* [Activity]: The lines to reproduce run from the one containing "### Tasks achieved, scheduled" through the end of the records below. Reproduce them exactly and add nothing.

* [Information supplied]:
:::::
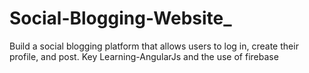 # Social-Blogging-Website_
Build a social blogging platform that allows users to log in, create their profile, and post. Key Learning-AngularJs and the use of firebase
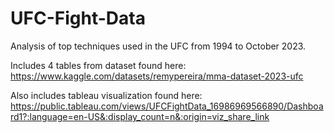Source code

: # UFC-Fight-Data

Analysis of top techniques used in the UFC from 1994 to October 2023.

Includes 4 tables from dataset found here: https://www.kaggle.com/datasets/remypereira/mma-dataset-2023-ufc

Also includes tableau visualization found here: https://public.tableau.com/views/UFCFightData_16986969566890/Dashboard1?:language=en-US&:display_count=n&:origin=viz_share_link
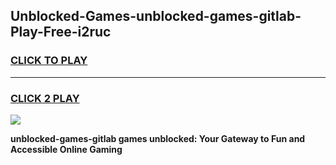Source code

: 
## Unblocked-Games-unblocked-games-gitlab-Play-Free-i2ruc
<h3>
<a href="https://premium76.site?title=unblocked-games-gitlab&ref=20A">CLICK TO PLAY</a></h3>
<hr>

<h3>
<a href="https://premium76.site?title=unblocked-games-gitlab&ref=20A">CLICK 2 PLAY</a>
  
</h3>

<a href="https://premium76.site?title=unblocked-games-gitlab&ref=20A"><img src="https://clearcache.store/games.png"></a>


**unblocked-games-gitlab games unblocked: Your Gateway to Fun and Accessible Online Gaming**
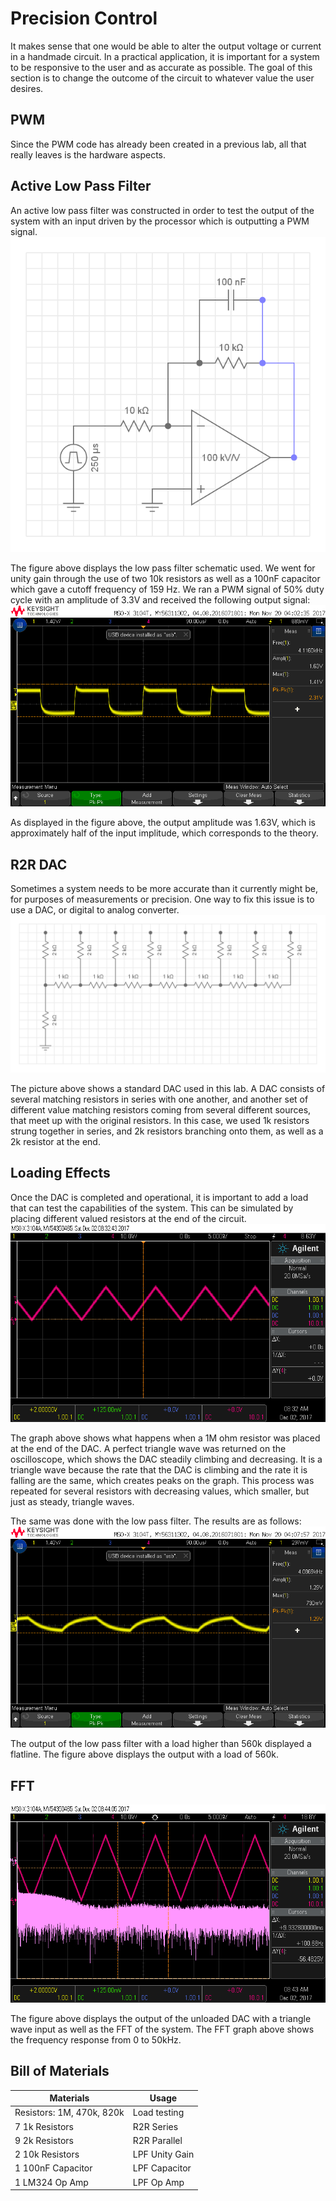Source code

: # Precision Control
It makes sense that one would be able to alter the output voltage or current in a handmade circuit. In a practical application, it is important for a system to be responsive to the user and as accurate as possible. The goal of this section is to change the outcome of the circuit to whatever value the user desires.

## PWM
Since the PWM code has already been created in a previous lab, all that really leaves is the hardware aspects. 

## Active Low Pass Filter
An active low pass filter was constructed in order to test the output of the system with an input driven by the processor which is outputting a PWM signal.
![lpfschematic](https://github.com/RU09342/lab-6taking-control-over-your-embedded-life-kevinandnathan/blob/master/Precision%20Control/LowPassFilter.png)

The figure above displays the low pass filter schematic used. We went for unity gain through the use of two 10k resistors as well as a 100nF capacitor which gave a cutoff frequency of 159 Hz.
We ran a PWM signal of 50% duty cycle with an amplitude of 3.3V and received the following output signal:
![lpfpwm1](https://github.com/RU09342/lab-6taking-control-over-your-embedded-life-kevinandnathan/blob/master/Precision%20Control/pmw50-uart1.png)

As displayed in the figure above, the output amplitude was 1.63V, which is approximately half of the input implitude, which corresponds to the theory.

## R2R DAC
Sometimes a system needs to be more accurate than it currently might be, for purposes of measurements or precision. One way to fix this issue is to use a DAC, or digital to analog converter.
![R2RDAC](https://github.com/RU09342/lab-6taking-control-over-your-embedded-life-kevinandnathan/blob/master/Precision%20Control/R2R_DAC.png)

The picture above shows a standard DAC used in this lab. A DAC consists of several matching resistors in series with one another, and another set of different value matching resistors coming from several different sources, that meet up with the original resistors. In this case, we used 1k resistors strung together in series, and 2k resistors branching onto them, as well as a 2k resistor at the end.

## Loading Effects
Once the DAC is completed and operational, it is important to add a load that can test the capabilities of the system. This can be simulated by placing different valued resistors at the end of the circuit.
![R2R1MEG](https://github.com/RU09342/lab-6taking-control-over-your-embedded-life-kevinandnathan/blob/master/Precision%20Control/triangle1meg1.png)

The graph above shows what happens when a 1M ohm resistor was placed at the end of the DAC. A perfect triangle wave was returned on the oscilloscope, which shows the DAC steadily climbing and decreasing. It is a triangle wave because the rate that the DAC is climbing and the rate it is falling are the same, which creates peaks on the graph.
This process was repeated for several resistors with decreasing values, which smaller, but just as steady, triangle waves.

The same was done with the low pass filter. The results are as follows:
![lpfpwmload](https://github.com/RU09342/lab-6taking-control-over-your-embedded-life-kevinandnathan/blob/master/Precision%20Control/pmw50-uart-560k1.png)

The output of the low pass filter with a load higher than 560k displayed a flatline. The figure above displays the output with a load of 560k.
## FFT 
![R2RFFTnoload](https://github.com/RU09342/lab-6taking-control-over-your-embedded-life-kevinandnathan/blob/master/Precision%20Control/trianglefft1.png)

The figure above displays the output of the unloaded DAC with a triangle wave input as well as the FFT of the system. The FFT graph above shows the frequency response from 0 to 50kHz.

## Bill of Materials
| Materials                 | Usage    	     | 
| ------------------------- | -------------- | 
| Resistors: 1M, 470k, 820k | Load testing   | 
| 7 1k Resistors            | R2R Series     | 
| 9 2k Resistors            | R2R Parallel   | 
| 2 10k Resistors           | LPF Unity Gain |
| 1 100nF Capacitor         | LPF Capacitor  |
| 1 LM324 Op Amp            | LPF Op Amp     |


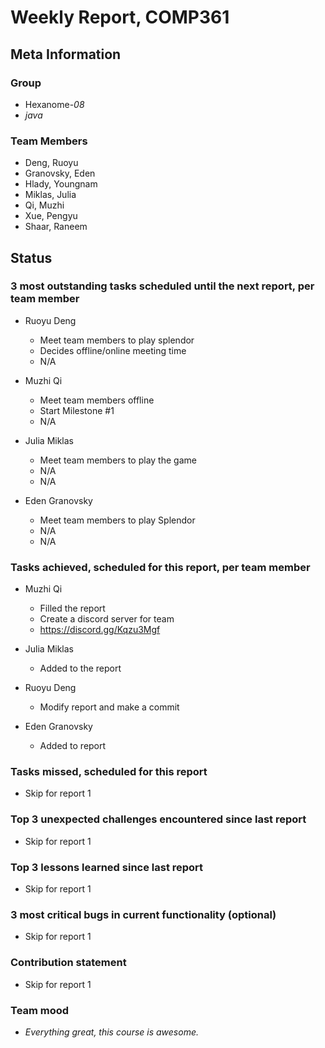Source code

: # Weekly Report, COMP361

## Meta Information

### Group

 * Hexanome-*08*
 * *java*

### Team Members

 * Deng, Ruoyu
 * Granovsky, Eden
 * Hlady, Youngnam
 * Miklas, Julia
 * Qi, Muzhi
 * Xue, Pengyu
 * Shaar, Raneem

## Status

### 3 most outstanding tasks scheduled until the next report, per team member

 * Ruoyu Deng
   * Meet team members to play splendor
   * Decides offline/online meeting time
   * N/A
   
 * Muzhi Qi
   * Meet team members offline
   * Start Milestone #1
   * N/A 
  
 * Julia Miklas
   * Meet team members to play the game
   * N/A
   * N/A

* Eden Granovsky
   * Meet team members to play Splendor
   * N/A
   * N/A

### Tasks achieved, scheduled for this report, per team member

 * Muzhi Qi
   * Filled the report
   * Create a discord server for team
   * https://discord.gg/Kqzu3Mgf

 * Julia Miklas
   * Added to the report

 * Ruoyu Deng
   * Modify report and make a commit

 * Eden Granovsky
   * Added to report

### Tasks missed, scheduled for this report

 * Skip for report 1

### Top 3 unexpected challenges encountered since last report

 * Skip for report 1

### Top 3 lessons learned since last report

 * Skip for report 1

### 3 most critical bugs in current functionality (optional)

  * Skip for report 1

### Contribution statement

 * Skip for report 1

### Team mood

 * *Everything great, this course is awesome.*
:::::
* [Task output]:
### Tasks achieved, scheduled for this report, per team member

 * Muzhi Qi
   * Filled the report
   * Create a discord server for team
   * https://discord.gg/Kqzu3Mgf

 * Julia Miklas
   * Added to the report

 * Ruoyu Deng
   * Modify report and make a commit

 * Eden Granovsky
   * Added to report

### Tasks missed, scheduled for this report

 * Skip for report 1

### Top 3 unexpected challenges encountered since last report

 * Skip for report 1

### Top 3 lessons learned since last report

 * Skip for report 1

### 3 most critical bugs in current functionality (optional)

  * Skip for report 1

### Contribution statement

 * Skip for report 1

### Team mood

 * *Everything great, this course is awesome.*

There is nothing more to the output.